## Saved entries

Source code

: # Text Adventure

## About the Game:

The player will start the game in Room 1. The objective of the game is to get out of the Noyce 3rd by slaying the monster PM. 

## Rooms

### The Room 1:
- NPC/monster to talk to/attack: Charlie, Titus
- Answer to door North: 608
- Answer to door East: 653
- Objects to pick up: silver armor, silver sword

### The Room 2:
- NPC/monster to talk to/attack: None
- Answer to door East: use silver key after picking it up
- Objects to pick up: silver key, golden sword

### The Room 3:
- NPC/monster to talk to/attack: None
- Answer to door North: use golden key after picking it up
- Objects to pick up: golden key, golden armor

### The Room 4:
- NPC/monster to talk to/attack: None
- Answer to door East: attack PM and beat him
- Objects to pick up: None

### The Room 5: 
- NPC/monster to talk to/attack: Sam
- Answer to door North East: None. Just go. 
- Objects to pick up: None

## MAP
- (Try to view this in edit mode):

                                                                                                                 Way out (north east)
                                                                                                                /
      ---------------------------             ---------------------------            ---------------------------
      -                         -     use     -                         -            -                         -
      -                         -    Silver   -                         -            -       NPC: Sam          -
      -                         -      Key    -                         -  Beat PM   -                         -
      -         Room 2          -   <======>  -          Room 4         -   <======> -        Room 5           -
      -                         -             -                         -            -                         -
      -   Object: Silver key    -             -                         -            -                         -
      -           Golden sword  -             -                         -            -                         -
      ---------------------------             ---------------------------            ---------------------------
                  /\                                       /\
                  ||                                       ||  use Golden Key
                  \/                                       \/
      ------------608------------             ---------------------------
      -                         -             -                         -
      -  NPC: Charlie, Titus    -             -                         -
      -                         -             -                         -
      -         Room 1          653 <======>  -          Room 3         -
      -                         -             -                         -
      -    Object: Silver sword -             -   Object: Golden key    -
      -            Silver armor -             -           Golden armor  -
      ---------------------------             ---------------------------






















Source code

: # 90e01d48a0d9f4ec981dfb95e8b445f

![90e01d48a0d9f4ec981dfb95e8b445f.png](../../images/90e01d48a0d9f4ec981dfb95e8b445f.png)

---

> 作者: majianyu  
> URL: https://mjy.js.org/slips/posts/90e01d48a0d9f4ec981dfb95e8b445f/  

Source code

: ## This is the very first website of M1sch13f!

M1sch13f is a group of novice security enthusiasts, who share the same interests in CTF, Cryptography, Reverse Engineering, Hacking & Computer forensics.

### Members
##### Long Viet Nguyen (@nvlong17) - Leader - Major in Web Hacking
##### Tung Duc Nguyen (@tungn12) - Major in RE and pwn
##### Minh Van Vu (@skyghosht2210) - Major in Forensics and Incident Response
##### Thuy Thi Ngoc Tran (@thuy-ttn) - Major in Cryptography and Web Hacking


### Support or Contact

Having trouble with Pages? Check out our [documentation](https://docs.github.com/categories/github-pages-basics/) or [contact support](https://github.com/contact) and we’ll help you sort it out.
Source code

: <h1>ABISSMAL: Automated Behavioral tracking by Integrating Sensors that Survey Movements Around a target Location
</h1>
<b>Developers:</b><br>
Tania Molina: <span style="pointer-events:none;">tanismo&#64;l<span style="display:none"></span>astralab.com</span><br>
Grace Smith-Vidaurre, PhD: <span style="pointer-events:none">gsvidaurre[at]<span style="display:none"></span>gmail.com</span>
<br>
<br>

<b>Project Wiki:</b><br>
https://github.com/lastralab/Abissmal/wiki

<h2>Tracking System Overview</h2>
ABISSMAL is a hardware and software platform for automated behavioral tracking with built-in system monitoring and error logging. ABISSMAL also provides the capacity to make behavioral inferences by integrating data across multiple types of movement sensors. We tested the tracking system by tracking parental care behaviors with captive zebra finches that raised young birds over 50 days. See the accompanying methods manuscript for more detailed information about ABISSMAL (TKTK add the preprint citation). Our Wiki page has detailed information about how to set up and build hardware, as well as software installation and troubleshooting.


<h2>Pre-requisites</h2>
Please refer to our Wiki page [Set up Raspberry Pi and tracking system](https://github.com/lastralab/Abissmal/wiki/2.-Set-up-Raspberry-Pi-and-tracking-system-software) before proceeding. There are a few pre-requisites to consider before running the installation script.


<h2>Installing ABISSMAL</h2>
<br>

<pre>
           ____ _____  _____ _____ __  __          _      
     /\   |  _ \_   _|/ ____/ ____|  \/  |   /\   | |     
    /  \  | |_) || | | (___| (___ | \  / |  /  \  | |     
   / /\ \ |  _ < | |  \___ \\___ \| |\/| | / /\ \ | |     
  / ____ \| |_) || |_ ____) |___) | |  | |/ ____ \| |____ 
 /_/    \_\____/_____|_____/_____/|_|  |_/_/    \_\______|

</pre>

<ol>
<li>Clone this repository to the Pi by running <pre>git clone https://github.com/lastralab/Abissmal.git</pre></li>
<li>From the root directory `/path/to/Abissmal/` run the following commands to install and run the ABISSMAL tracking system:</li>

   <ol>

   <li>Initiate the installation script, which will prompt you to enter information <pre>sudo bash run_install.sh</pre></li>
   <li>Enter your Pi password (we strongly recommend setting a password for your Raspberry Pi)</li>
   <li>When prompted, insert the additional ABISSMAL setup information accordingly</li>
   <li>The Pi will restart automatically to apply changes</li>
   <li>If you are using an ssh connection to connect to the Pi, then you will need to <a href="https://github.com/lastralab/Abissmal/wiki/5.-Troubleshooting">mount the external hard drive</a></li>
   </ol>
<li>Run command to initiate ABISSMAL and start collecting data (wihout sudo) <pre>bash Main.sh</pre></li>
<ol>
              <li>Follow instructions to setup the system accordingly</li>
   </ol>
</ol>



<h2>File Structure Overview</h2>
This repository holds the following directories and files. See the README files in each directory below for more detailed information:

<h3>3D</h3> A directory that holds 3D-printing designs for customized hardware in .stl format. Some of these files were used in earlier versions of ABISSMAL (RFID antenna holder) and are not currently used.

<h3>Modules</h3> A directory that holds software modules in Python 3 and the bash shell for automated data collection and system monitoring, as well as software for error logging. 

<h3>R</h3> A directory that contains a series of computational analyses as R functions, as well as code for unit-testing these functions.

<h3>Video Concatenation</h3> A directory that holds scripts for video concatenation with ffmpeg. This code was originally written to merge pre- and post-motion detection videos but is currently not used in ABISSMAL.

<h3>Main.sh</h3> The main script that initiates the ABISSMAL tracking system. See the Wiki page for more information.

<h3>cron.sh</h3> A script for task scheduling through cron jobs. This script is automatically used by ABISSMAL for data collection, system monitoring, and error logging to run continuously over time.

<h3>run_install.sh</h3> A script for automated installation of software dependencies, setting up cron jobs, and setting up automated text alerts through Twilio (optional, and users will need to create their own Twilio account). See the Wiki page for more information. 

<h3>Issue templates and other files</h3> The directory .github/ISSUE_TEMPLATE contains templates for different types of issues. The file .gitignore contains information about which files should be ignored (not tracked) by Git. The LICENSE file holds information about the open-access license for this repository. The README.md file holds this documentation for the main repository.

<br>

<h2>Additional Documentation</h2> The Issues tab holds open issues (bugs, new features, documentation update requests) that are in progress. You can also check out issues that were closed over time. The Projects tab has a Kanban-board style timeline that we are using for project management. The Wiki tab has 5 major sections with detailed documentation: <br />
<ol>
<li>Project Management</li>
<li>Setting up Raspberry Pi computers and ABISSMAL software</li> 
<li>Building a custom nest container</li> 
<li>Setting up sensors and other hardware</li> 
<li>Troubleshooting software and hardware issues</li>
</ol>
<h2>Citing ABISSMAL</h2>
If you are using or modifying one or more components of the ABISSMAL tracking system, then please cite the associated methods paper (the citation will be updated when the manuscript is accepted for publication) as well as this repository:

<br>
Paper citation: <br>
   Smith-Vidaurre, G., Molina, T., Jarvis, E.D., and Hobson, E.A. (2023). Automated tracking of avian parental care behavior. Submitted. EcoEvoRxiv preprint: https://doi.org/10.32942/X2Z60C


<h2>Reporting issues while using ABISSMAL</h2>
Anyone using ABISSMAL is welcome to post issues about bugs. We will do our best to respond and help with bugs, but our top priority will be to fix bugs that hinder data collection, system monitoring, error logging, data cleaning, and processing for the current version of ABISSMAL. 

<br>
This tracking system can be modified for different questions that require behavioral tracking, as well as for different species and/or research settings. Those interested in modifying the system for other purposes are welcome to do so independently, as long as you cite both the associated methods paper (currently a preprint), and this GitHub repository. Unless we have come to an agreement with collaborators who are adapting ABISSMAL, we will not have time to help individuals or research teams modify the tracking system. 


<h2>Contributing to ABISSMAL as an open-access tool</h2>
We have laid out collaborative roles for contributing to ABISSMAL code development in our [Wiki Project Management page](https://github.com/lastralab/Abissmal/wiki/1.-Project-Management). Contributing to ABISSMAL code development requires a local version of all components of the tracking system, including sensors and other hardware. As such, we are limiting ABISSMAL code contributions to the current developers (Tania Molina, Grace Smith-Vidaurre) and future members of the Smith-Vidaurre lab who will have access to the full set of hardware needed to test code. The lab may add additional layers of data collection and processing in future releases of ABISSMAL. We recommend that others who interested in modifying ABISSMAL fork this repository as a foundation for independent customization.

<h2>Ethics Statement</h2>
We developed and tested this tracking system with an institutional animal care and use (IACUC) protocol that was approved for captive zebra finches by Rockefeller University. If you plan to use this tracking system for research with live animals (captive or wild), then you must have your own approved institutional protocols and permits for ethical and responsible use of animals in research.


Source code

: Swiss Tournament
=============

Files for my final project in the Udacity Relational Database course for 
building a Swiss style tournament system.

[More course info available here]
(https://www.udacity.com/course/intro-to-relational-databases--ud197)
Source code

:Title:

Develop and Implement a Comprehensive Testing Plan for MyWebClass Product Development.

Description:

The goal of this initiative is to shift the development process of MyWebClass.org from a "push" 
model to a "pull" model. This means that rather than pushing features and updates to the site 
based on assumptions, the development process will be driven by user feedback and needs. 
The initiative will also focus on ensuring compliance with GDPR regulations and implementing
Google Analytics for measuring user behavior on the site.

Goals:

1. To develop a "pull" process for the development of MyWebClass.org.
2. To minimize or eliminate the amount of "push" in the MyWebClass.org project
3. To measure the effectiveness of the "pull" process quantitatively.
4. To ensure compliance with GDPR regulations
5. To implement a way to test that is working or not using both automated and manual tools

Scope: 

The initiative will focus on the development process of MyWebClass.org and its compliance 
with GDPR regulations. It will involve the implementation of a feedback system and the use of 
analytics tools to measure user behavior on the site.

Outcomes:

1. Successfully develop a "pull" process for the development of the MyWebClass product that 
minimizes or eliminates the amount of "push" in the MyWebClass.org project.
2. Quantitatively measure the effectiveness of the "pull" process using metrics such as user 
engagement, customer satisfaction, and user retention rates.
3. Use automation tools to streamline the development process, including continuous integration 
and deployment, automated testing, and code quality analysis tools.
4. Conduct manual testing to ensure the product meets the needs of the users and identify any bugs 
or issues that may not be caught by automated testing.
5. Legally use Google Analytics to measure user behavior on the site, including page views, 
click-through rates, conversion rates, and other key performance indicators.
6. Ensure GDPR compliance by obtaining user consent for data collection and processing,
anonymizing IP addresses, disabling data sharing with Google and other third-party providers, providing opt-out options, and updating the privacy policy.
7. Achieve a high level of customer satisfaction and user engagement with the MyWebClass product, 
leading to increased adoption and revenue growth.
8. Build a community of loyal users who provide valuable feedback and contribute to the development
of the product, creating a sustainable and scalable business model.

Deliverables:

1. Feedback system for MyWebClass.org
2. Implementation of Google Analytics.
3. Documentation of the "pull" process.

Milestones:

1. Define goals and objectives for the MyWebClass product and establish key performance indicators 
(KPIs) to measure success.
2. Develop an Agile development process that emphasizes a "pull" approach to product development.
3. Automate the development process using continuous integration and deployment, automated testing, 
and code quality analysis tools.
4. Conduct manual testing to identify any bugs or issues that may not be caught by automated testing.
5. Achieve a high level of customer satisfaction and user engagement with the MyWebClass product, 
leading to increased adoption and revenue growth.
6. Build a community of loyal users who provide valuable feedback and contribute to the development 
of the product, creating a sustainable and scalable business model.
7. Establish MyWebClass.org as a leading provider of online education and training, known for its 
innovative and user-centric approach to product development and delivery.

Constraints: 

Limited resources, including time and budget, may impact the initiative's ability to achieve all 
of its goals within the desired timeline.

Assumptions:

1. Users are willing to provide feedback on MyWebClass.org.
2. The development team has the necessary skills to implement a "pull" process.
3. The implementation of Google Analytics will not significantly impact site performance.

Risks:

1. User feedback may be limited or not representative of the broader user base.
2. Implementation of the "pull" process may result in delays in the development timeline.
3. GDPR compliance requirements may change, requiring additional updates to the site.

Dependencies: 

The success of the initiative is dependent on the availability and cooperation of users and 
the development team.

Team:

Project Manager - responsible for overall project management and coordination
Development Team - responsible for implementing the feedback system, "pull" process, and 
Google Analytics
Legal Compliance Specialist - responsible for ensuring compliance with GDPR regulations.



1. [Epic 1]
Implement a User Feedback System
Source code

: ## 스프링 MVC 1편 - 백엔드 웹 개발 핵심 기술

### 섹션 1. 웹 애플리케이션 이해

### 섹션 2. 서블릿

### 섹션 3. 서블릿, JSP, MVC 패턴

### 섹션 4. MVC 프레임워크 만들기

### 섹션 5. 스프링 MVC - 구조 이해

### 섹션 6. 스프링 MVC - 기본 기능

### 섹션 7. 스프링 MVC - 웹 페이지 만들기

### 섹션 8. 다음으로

## What this task involves
Out of the entries above, write out only the lines between the line holding "<b>Project Wiki:</b><br>" and the line holding "<h2>Tracking System Overview</h2>", inclusive, each exactly as given.

## Result of this exercise
<b>Project Wiki:</b><br>
https://github.com/lastralab/Abissmal/wiki

<h2>Tracking System Overview</h2>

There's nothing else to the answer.